BRIEF →
In the records below, find each line containing the word "CrittoxGui" and copy it.
▬▬▬▬▬▬
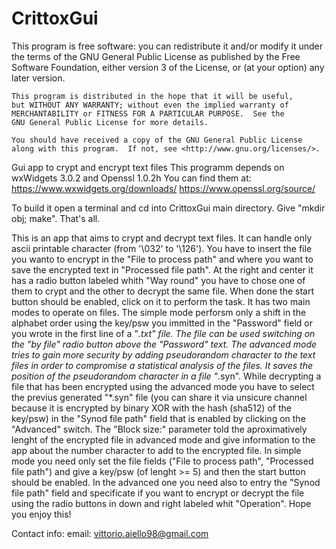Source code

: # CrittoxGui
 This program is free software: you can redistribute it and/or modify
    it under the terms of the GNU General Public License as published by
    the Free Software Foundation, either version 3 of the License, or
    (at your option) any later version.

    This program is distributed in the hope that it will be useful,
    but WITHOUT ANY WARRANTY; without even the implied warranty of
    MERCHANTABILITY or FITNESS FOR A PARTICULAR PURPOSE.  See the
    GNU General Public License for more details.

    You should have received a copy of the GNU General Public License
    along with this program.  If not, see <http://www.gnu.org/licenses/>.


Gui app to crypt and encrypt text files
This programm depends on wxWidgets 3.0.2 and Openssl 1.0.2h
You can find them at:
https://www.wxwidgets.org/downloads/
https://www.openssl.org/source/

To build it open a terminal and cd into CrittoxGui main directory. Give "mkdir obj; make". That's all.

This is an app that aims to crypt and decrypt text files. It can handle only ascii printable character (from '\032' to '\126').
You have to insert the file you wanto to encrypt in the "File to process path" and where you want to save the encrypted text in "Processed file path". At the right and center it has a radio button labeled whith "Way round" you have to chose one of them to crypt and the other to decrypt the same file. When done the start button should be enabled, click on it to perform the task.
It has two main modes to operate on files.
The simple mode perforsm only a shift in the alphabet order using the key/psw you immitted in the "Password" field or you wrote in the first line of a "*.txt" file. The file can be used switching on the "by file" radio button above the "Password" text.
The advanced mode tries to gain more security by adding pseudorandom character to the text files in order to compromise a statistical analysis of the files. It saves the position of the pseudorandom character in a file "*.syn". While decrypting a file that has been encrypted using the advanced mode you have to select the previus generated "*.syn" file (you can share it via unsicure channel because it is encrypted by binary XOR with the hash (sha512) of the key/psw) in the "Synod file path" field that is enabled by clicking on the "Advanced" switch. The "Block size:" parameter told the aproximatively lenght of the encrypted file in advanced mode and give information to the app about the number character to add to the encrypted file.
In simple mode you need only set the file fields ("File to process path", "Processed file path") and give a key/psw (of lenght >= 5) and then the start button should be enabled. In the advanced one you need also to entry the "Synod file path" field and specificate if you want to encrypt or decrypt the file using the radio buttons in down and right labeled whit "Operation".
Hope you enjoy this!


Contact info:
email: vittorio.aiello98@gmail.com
▬▬▬▬▬▬
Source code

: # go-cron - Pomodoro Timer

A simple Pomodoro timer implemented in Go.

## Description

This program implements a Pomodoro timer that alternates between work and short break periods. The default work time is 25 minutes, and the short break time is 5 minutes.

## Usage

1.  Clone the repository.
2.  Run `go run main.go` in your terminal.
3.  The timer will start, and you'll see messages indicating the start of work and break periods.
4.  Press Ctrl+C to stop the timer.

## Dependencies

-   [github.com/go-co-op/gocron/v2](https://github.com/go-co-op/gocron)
▬▬▬▬▬▬
ANSWER BELOW →
: # CrittoxGui
To build it open a terminal and cd into CrittoxGui main directory. Give "mkdir obj; make". That's all.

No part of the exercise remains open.